There are various ways to contain yarn used for crochet and knitting projects. One is a yarn bowl with a little curly cue opening in the side, where the yarn is threaded through. They are usually made from wood or ceramic. This paper mache bowl is an inexpensive and durable alternative. 

Paper Mache Bowl Tutorial


Cover a large bowl with either plastic wrap, a plastic bag or tinfoil. Fold excess to the inside of the bowl. A snug fitting produce bag usually works best. Remove air pockets. You now have a mold to get the right shape for the paper mache bowl. 

Use masking tape to hold the plastic or tinfoil in place. 

Place the bowl upside down and start applying newspaper strips that have been dipped in paper mache paste. Make sure they are pressed down against the bowl to maintain the proper shape. 

Cover with three layers of newspaper strips. 

Set in a warm place to dry. 


When dried, carefully remove from the mold. This will be temporary at this point, since the paper mache bowl will not yet be sturdy enough. 

Use a pen or pencil to draw a curly shape that starts at the edge and goes about 3 inches down the side of the paper mache bowl. Simplify this project for younger kids by omitting this part.

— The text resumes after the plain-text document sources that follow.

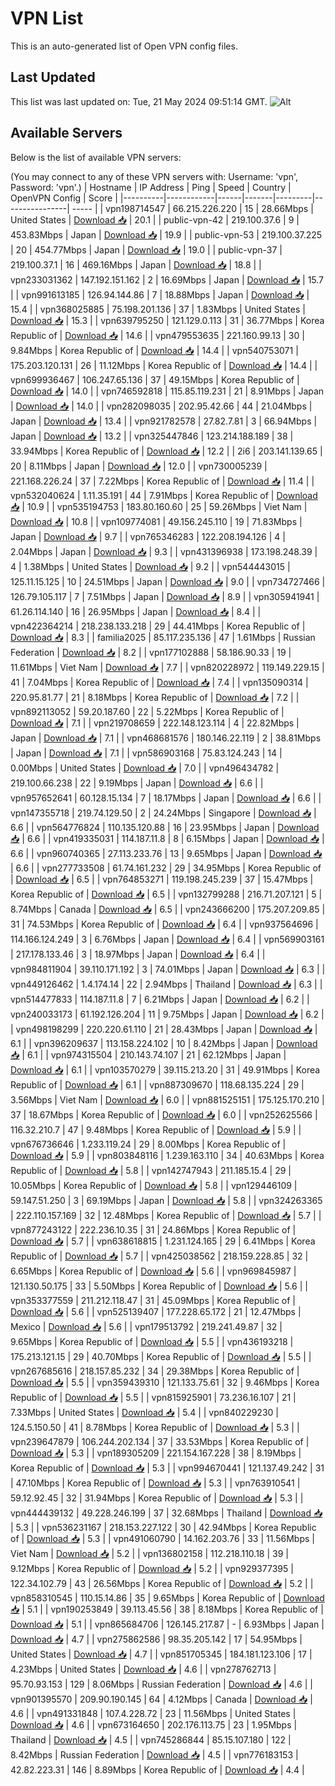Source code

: # VPN List

This is an auto-generated list of Open VPN config files.

## Last Updated

This list was last updated on: Tue, 21 May 2024 09:51:14 GMT.
![Alt](https://repobeats.axiom.co/api/embed/186b98318ef1479477931607c1ad7d823f12451f.svg "Repobeats analytics image")

## Available Servers

Below is the list of available VPN servers:

(You may connect to any of these VPN servers with: Username: 'vpn', Password: 'vpn'.)
| Hostname | IP Address | Ping | Speed | Country | OpenVPN Config | Score |
|----------|------------|------|-------|---------|----------------| ----- |
| vpn198714547 | 66.215.226.220 | 15 | 28.66Mbps | United States | [Download 📥](./configs/server_0_US.ovpn) | 20.1 |
| public-vpn-42 | 219.100.37.6 | 9 | 453.83Mbps | Japan | [Download 📥](./configs/server_1_JP.ovpn) | 19.9 |
| public-vpn-53 | 219.100.37.225 | 20 | 454.77Mbps | Japan | [Download 📥](./configs/server_2_JP.ovpn) | 19.0 |
| public-vpn-37 | 219.100.37.1 | 16 | 469.16Mbps | Japan | [Download 📥](./configs/server_3_JP.ovpn) | 18.8 |
| vpn233031362 | 147.192.151.162 | 2 | 16.69Mbps | Japan | [Download 📥](./configs/server_4_JP.ovpn) | 15.7 |
| vpn991613185 | 126.94.144.86 | 7 | 18.88Mbps | Japan | [Download 📥](./configs/server_5_JP.ovpn) | 15.4 |
| vpn368025885 | 75.198.201.136 | 37 | 1.83Mbps | United States | [Download 📥](./configs/server_6_US.ovpn) | 15.3 |
| vpn639795250 | 121.129.0.113 | 31 | 36.77Mbps | Korea Republic of | [Download 📥](./configs/server_7_KR.ovpn) | 14.6 |
| vpn479553635 | 221.160.99.13 | 30 | 9.84Mbps | Korea Republic of | [Download 📥](./configs/server_8_KR.ovpn) | 14.4 |
| vpn540753071 | 175.203.120.131 | 26 | 11.12Mbps | Korea Republic of | [Download 📥](./configs/server_9_KR.ovpn) | 14.4 |
| vpn699936467 | 106.247.65.136 | 37 | 49.15Mbps | Korea Republic of | [Download 📥](./configs/server_10_KR.ovpn) | 14.0 |
| vpn746592818 | 115.85.119.231 | 21 | 8.91Mbps | Japan | [Download 📥](./configs/server_11_JP.ovpn) | 14.0 |
| vpn282098035 | 202.95.42.66 | 44 | 21.04Mbps | Japan | [Download 📥](./configs/server_12_JP.ovpn) | 13.4 |
| vpn921782578 | 27.82.7.81 | 3 | 66.94Mbps | Japan | [Download 📥](./configs/server_13_JP.ovpn) | 13.2 |
| vpn325447846 | 123.214.188.189 | 38 | 33.94Mbps | Korea Republic of | [Download 📥](./configs/server_14_KR.ovpn) | 12.2 |
| 2i6 | 203.141.139.65 | 20 | 8.11Mbps | Japan | [Download 📥](./configs/server_15_JP.ovpn) | 12.0 |
| vpn730005239 | 221.168.226.24 | 37 | 7.22Mbps | Korea Republic of | [Download 📥](./configs/server_16_KR.ovpn) | 11.4 |
| vpn532040624 | 1.11.35.191 | 44 | 7.91Mbps | Korea Republic of | [Download 📥](./configs/server_17_KR.ovpn) | 10.9 |
| vpn535194753 | 183.80.160.60 | 25 | 59.26Mbps | Viet Nam | [Download 📥](./configs/server_18_VN.ovpn) | 10.8 |
| vpn109774081 | 49.156.245.110 | 19 | 71.83Mbps | Japan | [Download 📥](./configs/server_19_JP.ovpn) | 9.7 |
| vpn765346283 | 122.208.194.126 | 4 | 2.04Mbps | Japan | [Download 📥](./configs/server_20_JP.ovpn) | 9.3 |
| vpn431396938 | 173.198.248.39 | 4 | 1.38Mbps | United States | [Download 📥](./configs/server_21_US.ovpn) | 9.2 |
| vpn544443015 | 125.11.15.125 | 10 | 24.51Mbps | Japan | [Download 📥](./configs/server_22_JP.ovpn) | 9.0 |
| vpn734727466 | 126.79.105.117 | 7 | 7.51Mbps | Japan | [Download 📥](./configs/server_23_JP.ovpn) | 8.9 |
| vpn305941941 | 61.26.114.140 | 16 | 26.95Mbps | Japan | [Download 📥](./configs/server_24_JP.ovpn) | 8.4 |
| vpn422364214 | 218.238.133.218 | 29 | 44.41Mbps | Korea Republic of | [Download 📥](./configs/server_25_KR.ovpn) | 8.3 |
| familia2025 | 85.117.235.136 | 47 | 1.61Mbps | Russian Federation | [Download 📥](./configs/server_26_RU.ovpn) | 8.2 |
| vpn177102888 | 58.186.90.33 | 19 | 11.61Mbps | Viet Nam | [Download 📥](./configs/server_27_VN.ovpn) | 7.7 |
| vpn820228972 | 119.149.229.15 | 41 | 7.04Mbps | Korea Republic of | [Download 📥](./configs/server_28_KR.ovpn) | 7.4 |
| vpn135090314 | 220.95.81.77 | 21 | 8.18Mbps | Korea Republic of | [Download 📥](./configs/server_29_KR.ovpn) | 7.2 |
| vpn892113052 | 59.20.187.60 | 22 | 5.22Mbps | Korea Republic of | [Download 📥](./configs/server_30_KR.ovpn) | 7.1 |
| vpn219708659 | 222.148.123.114 | 4 | 22.82Mbps | Japan | [Download 📥](./configs/server_31_JP.ovpn) | 7.1 |
| vpn468681576 | 180.146.22.119 | 2 | 38.81Mbps | Japan | [Download 📥](./configs/server_32_JP.ovpn) | 7.1 |
| vpn586903168 | 75.83.124.243 | 14 | 0.00Mbps | United States | [Download 📥](./configs/server_33_US.ovpn) | 7.0 |
| vpn496434782 | 219.100.66.238 | 22 | 9.19Mbps | Japan | [Download 📥](./configs/server_34_JP.ovpn) | 6.6 |
| vpn957652641 | 60.128.15.134 | 7 | 18.17Mbps | Japan | [Download 📥](./configs/server_35_JP.ovpn) | 6.6 |
| vpn147355718 | 219.74.129.50 | 2 | 24.24Mbps | Singapore | [Download 📥](./configs/server_36_SG.ovpn) | 6.6 |
| vpn564776824 | 110.135.120.88 | 16 | 23.95Mbps | Japan | [Download 📥](./configs/server_37_JP.ovpn) | 6.6 |
| vpn419335031 | 114.187.11.8 | 8 | 6.15Mbps | Japan | [Download 📥](./configs/server_38_JP.ovpn) | 6.6 |
| vpn960740365 | 27.113.233.76 | 13 | 9.65Mbps | Japan | [Download 📥](./configs/server_39_JP.ovpn) | 6.6 |
| vpn277733508 | 61.74.161.232 | 29 | 34.95Mbps | Korea Republic of | [Download 📥](./configs/server_40_KR.ovpn) | 6.5 |
| vpn764853271 | 119.198.245.239 | 37 | 15.47Mbps | Korea Republic of | [Download 📥](./configs/server_41_KR.ovpn) | 6.5 |
| vpn132799288 | 216.71.207.121 | 5 | 8.74Mbps | Canada | [Download 📥](./configs/server_42_CA.ovpn) | 6.5 |
| vpn243666200 | 175.207.209.85 | 31 | 74.53Mbps | Korea Republic of | [Download 📥](./configs/server_43_KR.ovpn) | 6.4 |
| vpn937564696 | 114.166.124.249 | 3 | 6.76Mbps | Japan | [Download 📥](./configs/server_44_JP.ovpn) | 6.4 |
| vpn569903161 | 217.178.133.46 | 3 | 18.97Mbps | Japan | [Download 📥](./configs/server_45_JP.ovpn) | 6.4 |
| vpn984811904 | 39.110.171.192 | 3 | 74.01Mbps | Japan | [Download 📥](./configs/server_46_JP.ovpn) | 6.3 |
| vpn449126462 | 1.4.174.14 | 22 | 2.94Mbps | Thailand | [Download 📥](./configs/server_47_TH.ovpn) | 6.3 |
| vpn514477833 | 114.187.11.8 | 7 | 6.21Mbps | Japan | [Download 📥](./configs/server_48_JP.ovpn) | 6.2 |
| vpn240033173 | 61.192.126.204 | 11 | 9.75Mbps | Japan | [Download 📥](./configs/server_49_JP.ovpn) | 6.2 |
| vpn498198299 | 220.220.61.110 | 21 | 28.43Mbps | Japan | [Download 📥](./configs/server_50_JP.ovpn) | 6.1 |
| vpn396209637 | 113.158.224.102 | 10 | 8.42Mbps | Japan | [Download 📥](./configs/server_51_JP.ovpn) | 6.1 |
| vpn974315504 | 210.143.74.107 | 21 | 62.12Mbps | Japan | [Download 📥](./configs/server_52_JP.ovpn) | 6.1 |
| vpn103570279 | 39.115.213.20 | 31 | 49.91Mbps | Korea Republic of | [Download 📥](./configs/server_53_KR.ovpn) | 6.1 |
| vpn887309670 | 118.68.135.224 | 29 | 3.56Mbps | Viet Nam | [Download 📥](./configs/server_54_VN.ovpn) | 6.0 |
| vpn881525151 | 175.125.170.210 | 37 | 18.67Mbps | Korea Republic of | [Download 📥](./configs/server_55_KR.ovpn) | 6.0 |
| vpn252625566 | 116.32.210.7 | 47 | 9.48Mbps | Korea Republic of | [Download 📥](./configs/server_56_KR.ovpn) | 5.9 |
| vpn676736646 | 1.233.119.24 | 29 | 8.00Mbps | Korea Republic of | [Download 📥](./configs/server_57_KR.ovpn) | 5.9 |
| vpn803848116 | 1.239.163.110 | 34 | 40.63Mbps | Korea Republic of | [Download 📥](./configs/server_58_KR.ovpn) | 5.8 |
| vpn142747943 | 211.185.15.4 | 29 | 10.05Mbps | Korea Republic of | [Download 📥](./configs/server_59_KR.ovpn) | 5.8 |
| vpn129446109 | 59.147.51.250 | 3 | 69.19Mbps | Japan | [Download 📥](./configs/server_60_JP.ovpn) | 5.8 |
| vpn324263365 | 222.110.157.169 | 32 | 12.48Mbps | Korea Republic of | [Download 📥](./configs/server_61_KR.ovpn) | 5.7 |
| vpn877243122 | 222.236.10.35 | 31 | 24.86Mbps | Korea Republic of | [Download 📥](./configs/server_62_KR.ovpn) | 5.7 |
| vpn638618815 | 1.231.124.165 | 29 | 6.41Mbps | Korea Republic of | [Download 📥](./configs/server_63_KR.ovpn) | 5.7 |
| vpn425038562 | 218.159.228.85 | 32 | 6.65Mbps | Korea Republic of | [Download 📥](./configs/server_64_KR.ovpn) | 5.6 |
| vpn969845987 | 121.130.50.175 | 33 | 5.50Mbps | Korea Republic of | [Download 📥](./configs/server_65_KR.ovpn) | 5.6 |
| vpn353377559 | 211.212.118.47 | 31 | 45.09Mbps | Korea Republic of | [Download 📥](./configs/server_66_KR.ovpn) | 5.6 |
| vpn525139407 | 177.228.65.172 | 21 | 12.47Mbps | Mexico | [Download 📥](./configs/server_67_MX.ovpn) | 5.6 |
| vpn179513792 | 219.241.49.87 | 32 | 9.65Mbps | Korea Republic of | [Download 📥](./configs/server_68_KR.ovpn) | 5.5 |
| vpn436193218 | 175.213.121.15 | 29 | 40.70Mbps | Korea Republic of | [Download 📥](./configs/server_69_KR.ovpn) | 5.5 |
| vpn267685616 | 218.157.85.232 | 34 | 29.38Mbps | Korea Republic of | [Download 📥](./configs/server_70_KR.ovpn) | 5.5 |
| vpn359439310 | 121.133.75.61 | 32 | 9.46Mbps | Korea Republic of | [Download 📥](./configs/server_71_KR.ovpn) | 5.5 |
| vpn815925901 | 73.236.16.107 | 21 | 7.33Mbps | United States | [Download 📥](./configs/server_72_US.ovpn) | 5.4 |
| vpn840229230 | 124.5.150.50 | 41 | 8.78Mbps | Korea Republic of | [Download 📥](./configs/server_73_KR.ovpn) | 5.3 |
| vpn239647879 | 106.244.202.134 | 37 | 33.53Mbps | Korea Republic of | [Download 📥](./configs/server_74_KR.ovpn) | 5.3 |
| vpn189305209 | 221.154.167.228 | 38 | 8.19Mbps | Korea Republic of | [Download 📥](./configs/server_75_KR.ovpn) | 5.3 |
| vpn994670441 | 121.137.49.242 | 31 | 47.10Mbps | Korea Republic of | [Download 📥](./configs/server_76_KR.ovpn) | 5.3 |
| vpn763910541 | 59.12.92.45 | 32 | 31.94Mbps | Korea Republic of | [Download 📥](./configs/server_77_KR.ovpn) | 5.3 |
| vpn444439132 | 49.228.246.199 | 37 | 32.68Mbps | Thailand | [Download 📥](./configs/server_78_TH.ovpn) | 5.3 |
| vpn536231167 | 218.153.227.122 | 30 | 42.94Mbps | Korea Republic of | [Download 📥](./configs/server_79_KR.ovpn) | 5.3 |
| vpn491060790 | 14.162.203.76 | 33 | 11.56Mbps | Viet Nam | [Download 📥](./configs/server_80_VN.ovpn) | 5.2 |
| vpn136802158 | 112.218.110.18 | 39 | 9.12Mbps | Korea Republic of | [Download 📥](./configs/server_81_KR.ovpn) | 5.2 |
| vpn929377395 | 122.34.102.79 | 43 | 26.56Mbps | Korea Republic of | [Download 📥](./configs/server_82_KR.ovpn) | 5.2 |
| vpn858310545 | 110.15.14.86 | 35 | 9.65Mbps | Korea Republic of | [Download 📥](./configs/server_83_KR.ovpn) | 5.1 |
| vpn190253849 | 39.113.45.56 | 38 | 8.18Mbps | Korea Republic of | [Download 📥](./configs/server_84_KR.ovpn) | 5.1 |
| vpn865684706 | 126.145.217.87 | - | 6.93Mbps | Japan | [Download 📥](./configs/server_85_JP.ovpn) | 4.7 |
| vpn275862586 | 98.35.205.142 | 17 | 54.95Mbps | United States | [Download 📥](./configs/server_86_US.ovpn) | 4.7 |
| vpn851705345 | 184.181.123.106 | 17 | 4.23Mbps | United States | [Download 📥](./configs/server_87_US.ovpn) | 4.6 |
| vpn278762713 | 95.70.93.153 | 129 | 8.06Mbps | Russian Federation | [Download 📥](./configs/server_88_RU.ovpn) | 4.6 |
| vpn901395570 | 209.90.190.145 | 64 | 4.12Mbps | Canada | [Download 📥](./configs/server_89_CA.ovpn) | 4.6 |
| vpn491331848 | 107.4.228.72 | 23 | 11.56Mbps | United States | [Download 📥](./configs/server_90_US.ovpn) | 4.6 |
| vpn673164650 | 202.176.113.75 | 23 | 1.95Mbps | Thailand | [Download 📥](./configs/server_91_TH.ovpn) | 4.5 |
| vpn745286844 | 85.15.107.180 | 122 | 8.42Mbps | Russian Federation | [Download 📥](./configs/server_92_RU.ovpn) | 4.5 |
| vpn776183153 | 42.82.223.31 | 146 | 8.89Mbps | Korea Republic of | [Download 📥](./configs/server_93_KR.ovpn) | 4.4 |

Now, use scissors to cut out an opening in this curled shape. It will need to be about 1/2 an inch. This edge will have strips of newspaper added to it later. The very center must remain wide enough for the yarn to pull through, without catching. (Leave extra room to allow for the edge to have extra strips of paper added to it.)


Use masking tape and cover the very top part of the curly que. Yarn bowls usually have this part open but I filled this in, to add extra strength. 

Add narrow pieces of newspaper strips to this curled piece. Start from the outside of the paper mache bowl and fold piece over to the inside. Work your way all the way around the curl. (This part can be a little tricky.) 

Fold strips of paper over the top edge all the way around, to straighten the edge. 

Place the bowl back on the mold and add 3 more layers of newspaper strips to the outside. 

Let dry. 

Remove from the mold again and add a layer to the inside to smooth any rough or lumpy pieces.

Let dry. 

Check for thin spots and apply more layers of newspaper if necessary. Don't exceed 3 layers between each drying session. The tendency may be to add more layers at once to get finished quicker, but that only extends drying time. Not faster! It can end up molding before it has a chance to dry, if you have gooped it up too much. 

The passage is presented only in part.